Sumba - A Piece of Heaven

Setelah pulang dari Sumba, aku termenung selama beberapa hari. Ada dua pertanyaan yang seringkali berlarian di kepala, "hmm mau post foto yang mana dulu, ya?", "hmm mau nulis, tapi mulai dari mana dulu, ya?" Hmm hmmmm hmmmmm. Bingung aku tuh bingung, udah pegangan pun masih bingung, gak pernah aku sebingung inii!! Abisnya.. abisnyaa Sumba cakepnya gak ada obat siiih!! Semuanya cakep, semuanya memukau, semuanya bikin ternganga-nganga. Kacau deh pokoknya!!

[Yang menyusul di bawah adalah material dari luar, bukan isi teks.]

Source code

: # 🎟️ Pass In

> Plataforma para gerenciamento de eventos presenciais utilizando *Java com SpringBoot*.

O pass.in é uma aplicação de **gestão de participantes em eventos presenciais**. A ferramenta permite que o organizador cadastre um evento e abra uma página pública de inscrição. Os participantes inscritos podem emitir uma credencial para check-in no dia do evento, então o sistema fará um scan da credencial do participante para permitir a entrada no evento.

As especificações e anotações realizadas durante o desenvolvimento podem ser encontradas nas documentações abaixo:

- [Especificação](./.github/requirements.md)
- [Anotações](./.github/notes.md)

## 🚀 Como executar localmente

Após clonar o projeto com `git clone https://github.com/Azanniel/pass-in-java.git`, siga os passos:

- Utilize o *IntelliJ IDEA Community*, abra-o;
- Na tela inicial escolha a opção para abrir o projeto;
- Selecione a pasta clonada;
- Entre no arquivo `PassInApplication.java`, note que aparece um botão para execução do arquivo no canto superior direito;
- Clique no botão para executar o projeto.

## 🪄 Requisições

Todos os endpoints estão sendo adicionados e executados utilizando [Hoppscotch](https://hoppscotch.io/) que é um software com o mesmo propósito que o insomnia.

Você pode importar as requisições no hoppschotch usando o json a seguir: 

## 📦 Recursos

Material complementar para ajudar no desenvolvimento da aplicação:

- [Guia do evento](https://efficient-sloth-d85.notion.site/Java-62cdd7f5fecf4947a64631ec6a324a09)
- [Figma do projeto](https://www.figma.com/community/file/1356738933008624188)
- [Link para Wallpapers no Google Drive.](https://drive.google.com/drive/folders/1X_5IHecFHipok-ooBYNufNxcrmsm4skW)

Sumba, tempat di Indonesia yang bikin aku excited dari tahun lalu. Jadi memang wacana ke Sumba ini udah ada dari tahun lalu, rencananya mau pergi bulan Maret. Eng ing eng, satu demi satu personelnya mengundurkan diri karena berbagai alasan. Jadilah wacana perjalanan ini terlupa dan aku sendiri gak mau ingat-ingat, karena sakit lho waktu udah excited pake banget eh gak jadi #curcol Lalu sekitar pertengahan tahun, topik perjalanan ini diangkat lagi. Mulai deh nyari-nyari personel lagi. Yang tadinya cuma bertiga, jadi berlima. Dan sekitar bulan Agustus, tiket pun dibeli. Bulan November, kite berangcuus!! Gak ngerti dah aku musti hepinya begimana lagi. XD XD

Kami pergi tanggal 16 November malam, pas deadline aku sudah rampung semua. Itung-itung reward akhir taun juga ye kaan!! Jadi rutenya, dari Jakarta kami berangkat ke Bali. Pesawat jam 10 malam lalu nyampe Bali bertepatan dengan Cinderella yang berubah lagi jadi upik abu. Kami nginap di homestay sekitar Sanur, karena memang rencana mau hunting sunrise paginya. Yasudah tuh, tidur malam berasa kayak tidur siang. Cuma 2-3 jam tidur lalu alarmku bunyi. Jarak dari homestay ke pantai Sanur gak gitu jauh. Sekitar 20 menit lah jalan kaki. Hari masih gelap dan pantainya pun jelas masih sepi. Hanya kami berlima memonopoli pantai dan langit pagi hari itu. Aku langsung asik jalan ke sana kemari, langsung asik foto dari ujung kiri ke ujung kanan, lalu jongkok-jongkok dan naik ke bale. Iya, petakilan aku tuh kalo udah motret. Tripod pun gak kepake akhirnya saking aku gak betah diam di satu tempat. :')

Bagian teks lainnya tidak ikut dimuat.